Transcribe the records below line by line, exactly as they read.

[MATERIAL PROVIDED — start]

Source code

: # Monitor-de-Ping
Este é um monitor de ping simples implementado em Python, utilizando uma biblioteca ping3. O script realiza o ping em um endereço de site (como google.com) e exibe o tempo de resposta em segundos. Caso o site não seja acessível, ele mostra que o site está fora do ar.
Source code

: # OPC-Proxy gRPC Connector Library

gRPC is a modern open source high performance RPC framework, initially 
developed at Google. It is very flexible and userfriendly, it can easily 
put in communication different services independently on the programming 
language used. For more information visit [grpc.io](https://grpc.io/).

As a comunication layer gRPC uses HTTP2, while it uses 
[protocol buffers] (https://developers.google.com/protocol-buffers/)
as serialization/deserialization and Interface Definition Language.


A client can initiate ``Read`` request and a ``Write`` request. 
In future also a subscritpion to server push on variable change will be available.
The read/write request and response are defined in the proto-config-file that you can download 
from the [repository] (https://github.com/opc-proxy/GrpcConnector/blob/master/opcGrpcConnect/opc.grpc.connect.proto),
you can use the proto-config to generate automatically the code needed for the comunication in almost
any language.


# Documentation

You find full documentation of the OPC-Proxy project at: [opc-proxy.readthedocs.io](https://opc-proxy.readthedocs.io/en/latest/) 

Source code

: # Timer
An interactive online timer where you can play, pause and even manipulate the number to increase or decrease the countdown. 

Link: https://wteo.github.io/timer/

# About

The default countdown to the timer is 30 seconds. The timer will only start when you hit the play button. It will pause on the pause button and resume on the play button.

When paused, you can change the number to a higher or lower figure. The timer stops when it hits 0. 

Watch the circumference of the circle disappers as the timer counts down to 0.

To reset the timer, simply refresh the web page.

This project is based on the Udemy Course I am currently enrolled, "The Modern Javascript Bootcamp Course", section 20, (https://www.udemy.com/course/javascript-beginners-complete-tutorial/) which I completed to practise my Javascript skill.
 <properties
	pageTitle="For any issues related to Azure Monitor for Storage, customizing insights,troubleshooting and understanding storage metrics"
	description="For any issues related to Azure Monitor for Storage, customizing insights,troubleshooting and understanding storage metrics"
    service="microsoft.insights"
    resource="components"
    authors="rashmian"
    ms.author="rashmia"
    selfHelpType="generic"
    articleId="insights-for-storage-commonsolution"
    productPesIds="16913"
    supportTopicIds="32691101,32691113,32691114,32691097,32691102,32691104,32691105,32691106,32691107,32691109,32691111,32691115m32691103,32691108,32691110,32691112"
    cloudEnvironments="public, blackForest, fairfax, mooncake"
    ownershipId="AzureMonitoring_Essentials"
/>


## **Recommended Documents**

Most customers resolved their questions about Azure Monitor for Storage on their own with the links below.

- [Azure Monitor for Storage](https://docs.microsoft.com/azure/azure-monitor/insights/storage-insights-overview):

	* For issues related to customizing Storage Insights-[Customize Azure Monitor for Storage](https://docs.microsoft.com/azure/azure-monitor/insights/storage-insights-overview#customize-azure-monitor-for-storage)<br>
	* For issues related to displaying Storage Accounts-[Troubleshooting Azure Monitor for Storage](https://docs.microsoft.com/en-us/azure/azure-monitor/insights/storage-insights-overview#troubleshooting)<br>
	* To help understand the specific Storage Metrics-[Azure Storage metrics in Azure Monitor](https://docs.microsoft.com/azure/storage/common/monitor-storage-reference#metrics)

[MATERIAL PROVIDED — finish]

## RESPONSE AREA
Source code

: # Monitor-de-Ping
Este é um monitor de ping simples implementado em Python, utilizando uma biblioteca ping3. O script realiza o ping em um endereço de site (como google.com) e exibe o tempo de resposta em segundos. Caso o site não seja acessível, ele mostra que o site está fora do ar.
Source code

: # OPC-Proxy gRPC Connector Library

gRPC is a modern open source high performance RPC framework, initially 
developed at Google. It is very flexible and userfriendly, it can easily 
put in communication different services independently on the programming 
language used. For more information visit [grpc.io](https://grpc.io/).

As a comunication layer gRPC uses HTTP2, while it uses 
[protocol buffers] (https://developers.google.com/protocol-buffers/)
as serialization/deserialization and Interface Definition Language.


A client can initiate ``Read`` request and a ``Write`` request. 
In future also a subscritpion to server push on variable change will be available.
The read/write request and response are defined in the proto-config-file that you can download 
from the [repository] (https://github.com/opc-proxy/GrpcConnector/blob/master/opcGrpcConnect/opc.grpc.connect.proto),
you can use the proto-config to generate automatically the code needed for the comunication in almost
any language.


# Documentation

You find full documentation of the OPC-Proxy project at: [opc-proxy.readthedocs.io](https://opc-proxy.readthedocs.io/en/latest/) 

Source code

: # Timer
An interactive online timer where you can play, pause and even manipulate the number to increase or decrease the countdown. 

Link: https://wteo.github.io/timer/

# About

The default countdown to the timer is 30 seconds. The timer will only start when you hit the play button. It will pause on the pause button and resume on the play button.

When paused, you can change the number to a higher or lower figure. The timer stops when it hits 0. 

Watch the circumference of the circle disappers as the timer counts down to 0.

To reset the timer, simply refresh the web page.

This project is based on the Udemy Course I am currently enrolled, "The Modern Javascript Bootcamp Course", section 20, (https://www.udemy.com/course/javascript-beginners-complete-tutorial/) which I completed to practise my Javascript skill.
 <properties
	pageTitle="For any issues related to Azure Monitor for Storage, customizing insights,troubleshooting and understanding storage metrics"
	description="For any issues related to Azure Monitor for Storage, customizing insights,troubleshooting and understanding storage metrics"
    service="microsoft.insights"
    resource="components"
    authors="rashmian"
    ms.author="rashmia"
    selfHelpType="generic"
    articleId="insights-for-storage-commonsolution"
    productPesIds="16913"
    supportTopicIds="32691101,32691113,32691114,32691097,32691102,32691104,32691105,32691106,32691107,32691109,32691111,32691115m32691103,32691108,32691110,32691112"
    cloudEnvironments="public, blackForest, fairfax, mooncake"
    ownershipId="AzureMonitoring_Essentials"
/>


## **Recommended Documents**

Most customers resolved their questions about Azure Monitor for Storage on their own with the links below.

- [Azure Monitor for Storage](https://docs.microsoft.com/azure/azure-monitor/insights/storage-insights-overview):

	* For issues related to customizing Storage Insights-[Customize Azure Monitor for Storage](https://docs.microsoft.com/azure/azure-monitor/insights/storage-insights-overview#customize-azure-monitor-for-storage)<br>
	* For issues related to displaying Storage Accounts-[Troubleshooting Azure Monitor for Storage](https://docs.microsoft.com/en-us/azure/azure-monitor/insights/storage-insights-overview#troubleshooting)<br>
	* To help understand the specific Storage Metrics-[Azure Storage metrics in Azure Monitor](https://docs.microsoft.com/azure/storage/common/monitor-storage-reference#metrics)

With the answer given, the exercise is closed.